What you need to do: Reproduce all the lines below exactly and omit the images.

[[ Records shown, beginning ]]

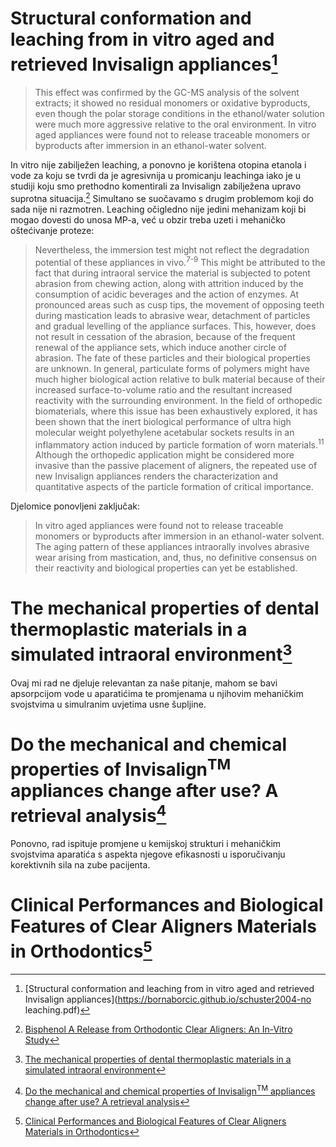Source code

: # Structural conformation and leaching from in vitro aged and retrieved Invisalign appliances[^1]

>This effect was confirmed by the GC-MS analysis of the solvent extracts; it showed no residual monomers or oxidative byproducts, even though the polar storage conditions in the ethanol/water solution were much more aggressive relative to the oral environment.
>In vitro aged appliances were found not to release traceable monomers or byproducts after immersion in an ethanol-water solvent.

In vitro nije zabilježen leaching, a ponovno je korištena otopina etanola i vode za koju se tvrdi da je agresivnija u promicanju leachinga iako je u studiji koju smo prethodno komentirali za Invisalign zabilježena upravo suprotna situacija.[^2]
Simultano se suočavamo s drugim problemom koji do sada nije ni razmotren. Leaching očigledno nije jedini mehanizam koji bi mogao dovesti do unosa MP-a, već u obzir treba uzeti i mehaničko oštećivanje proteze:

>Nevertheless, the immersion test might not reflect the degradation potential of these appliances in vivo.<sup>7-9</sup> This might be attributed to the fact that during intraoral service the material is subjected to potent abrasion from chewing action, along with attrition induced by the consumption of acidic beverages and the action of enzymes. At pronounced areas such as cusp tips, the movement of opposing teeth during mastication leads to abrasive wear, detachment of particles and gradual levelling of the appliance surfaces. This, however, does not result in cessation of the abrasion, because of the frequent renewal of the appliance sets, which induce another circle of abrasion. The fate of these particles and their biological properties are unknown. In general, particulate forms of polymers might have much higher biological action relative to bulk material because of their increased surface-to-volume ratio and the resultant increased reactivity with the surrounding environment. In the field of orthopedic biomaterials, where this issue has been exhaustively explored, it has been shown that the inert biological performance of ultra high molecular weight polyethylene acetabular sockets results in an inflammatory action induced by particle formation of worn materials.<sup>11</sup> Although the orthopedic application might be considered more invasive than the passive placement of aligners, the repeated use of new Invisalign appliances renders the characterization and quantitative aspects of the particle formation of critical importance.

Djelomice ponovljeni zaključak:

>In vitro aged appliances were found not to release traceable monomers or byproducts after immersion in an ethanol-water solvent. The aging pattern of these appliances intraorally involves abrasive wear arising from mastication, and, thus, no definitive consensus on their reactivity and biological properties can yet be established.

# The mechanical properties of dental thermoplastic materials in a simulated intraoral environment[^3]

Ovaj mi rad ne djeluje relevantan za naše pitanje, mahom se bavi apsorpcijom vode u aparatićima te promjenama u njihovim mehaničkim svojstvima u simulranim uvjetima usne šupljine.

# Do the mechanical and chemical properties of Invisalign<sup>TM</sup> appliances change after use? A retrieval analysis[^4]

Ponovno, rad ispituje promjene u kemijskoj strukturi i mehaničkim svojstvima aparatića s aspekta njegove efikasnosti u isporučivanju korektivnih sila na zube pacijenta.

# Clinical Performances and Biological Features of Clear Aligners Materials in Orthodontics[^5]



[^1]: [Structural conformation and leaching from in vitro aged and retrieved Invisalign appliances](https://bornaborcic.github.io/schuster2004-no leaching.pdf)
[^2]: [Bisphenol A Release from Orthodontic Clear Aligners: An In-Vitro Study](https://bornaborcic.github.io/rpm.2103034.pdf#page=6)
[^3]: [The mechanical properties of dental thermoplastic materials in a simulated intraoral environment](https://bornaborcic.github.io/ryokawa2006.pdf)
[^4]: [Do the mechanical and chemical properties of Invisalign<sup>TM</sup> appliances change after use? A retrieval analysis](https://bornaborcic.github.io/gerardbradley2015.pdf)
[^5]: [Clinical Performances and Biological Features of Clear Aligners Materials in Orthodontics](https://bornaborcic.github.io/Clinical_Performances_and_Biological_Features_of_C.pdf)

[[ Records shown, end ]]

Response below:
Source code

: # Structural conformation and leaching from in vitro aged and retrieved Invisalign appliances[^1]

>This effect was confirmed by the GC-MS analysis of the solvent extracts; it showed no residual monomers or oxidative byproducts, even though the polar storage conditions in the ethanol/water solution were much more aggressive relative to the oral environment.
>In vitro aged appliances were found not to release traceable monomers or byproducts after immersion in an ethanol-water solvent.

In vitro nije zabilježen leaching, a ponovno je korištena otopina etanola i vode za koju se tvrdi da je agresivnija u promicanju leachinga iako je u studiji koju smo prethodno komentirali za Invisalign zabilježena upravo suprotna situacija.[^2]
Simultano se suočavamo s drugim problemom koji do sada nije ni razmotren. Leaching očigledno nije jedini mehanizam koji bi mogao dovesti do unosa MP-a, već u obzir treba uzeti i mehaničko oštećivanje proteze:

>Nevertheless, the immersion test might not reflect the degradation potential of these appliances in vivo.<sup>7-9</sup> This might be attributed to the fact that during intraoral service the material is subjected to potent abrasion from chewing action, along with attrition induced by the consumption of acidic beverages and the action of enzymes. At pronounced areas such as cusp tips, the movement of opposing teeth during mastication leads to abrasive wear, detachment of particles and gradual levelling of the appliance surfaces. This, however, does not result in cessation of the abrasion, because of the frequent renewal of the appliance sets, which induce another circle of abrasion. The fate of these particles and their biological properties are unknown. In general, particulate forms of polymers might have much higher biological action relative to bulk material because of their increased surface-to-volume ratio and the resultant increased reactivity with the surrounding environment. In the field of orthopedic biomaterials, where this issue has been exhaustively explored, it has been shown that the inert biological performance of ultra high molecular weight polyethylene acetabular sockets results in an inflammatory action induced by particle formation of worn materials.<sup>11</sup> Although the orthopedic application might be considered more invasive than the passive placement of aligners, the repeated use of new Invisalign appliances renders the characterization and quantitative aspects of the particle formation of critical importance.

Djelomice ponovljeni zaključak:

>In vitro aged appliances were found not to release traceable monomers or byproducts after immersion in an ethanol-water solvent. The aging pattern of these appliances intraorally involves abrasive wear arising from mastication, and, thus, no definitive consensus on their reactivity and biological properties can yet be established.

# The mechanical properties of dental thermoplastic materials in a simulated intraoral environment[^3]

Ovaj mi rad ne djeluje relevantan za naše pitanje, mahom se bavi apsorpcijom vode u aparatićima te promjenama u njihovim mehaničkim svojstvima u simulranim uvjetima usne šupljine.

# Do the mechanical and chemical properties of Invisalign<sup>TM</sup> appliances change after use? A retrieval analysis[^4]

Ponovno, rad ispituje promjene u kemijskoj strukturi i mehaničkim svojstvima aparatića s aspekta njegove efikasnosti u isporučivanju korektivnih sila na zube pacijenta.

# Clinical Performances and Biological Features of Clear Aligners Materials in Orthodontics[^5]



[^1]: [Structural conformation and leaching from in vitro aged and retrieved Invisalign appliances](https://bornaborcic.github.io/schuster2004-no leaching.pdf)
[^2]: [Bisphenol A Release from Orthodontic Clear Aligners: An In-Vitro Study](https://bornaborcic.github.io/rpm.2103034.pdf#page=6)
[^3]: [The mechanical properties of dental thermoplastic materials in a simulated intraoral environment](https://bornaborcic.github.io/ryokawa2006.pdf)
[^4]: [Do the mechanical and chemical properties of Invisalign<sup>TM</sup> appliances change after use? A retrieval analysis](https://bornaborcic.github.io/gerardbradley2015.pdf)
[^5]: [Clinical Performances and Biological Features of Clear Aligners Materials in Orthodontics](https://bornaborcic.github.io/Clinical_Performances_and_Biological_Features_of_C.pdf)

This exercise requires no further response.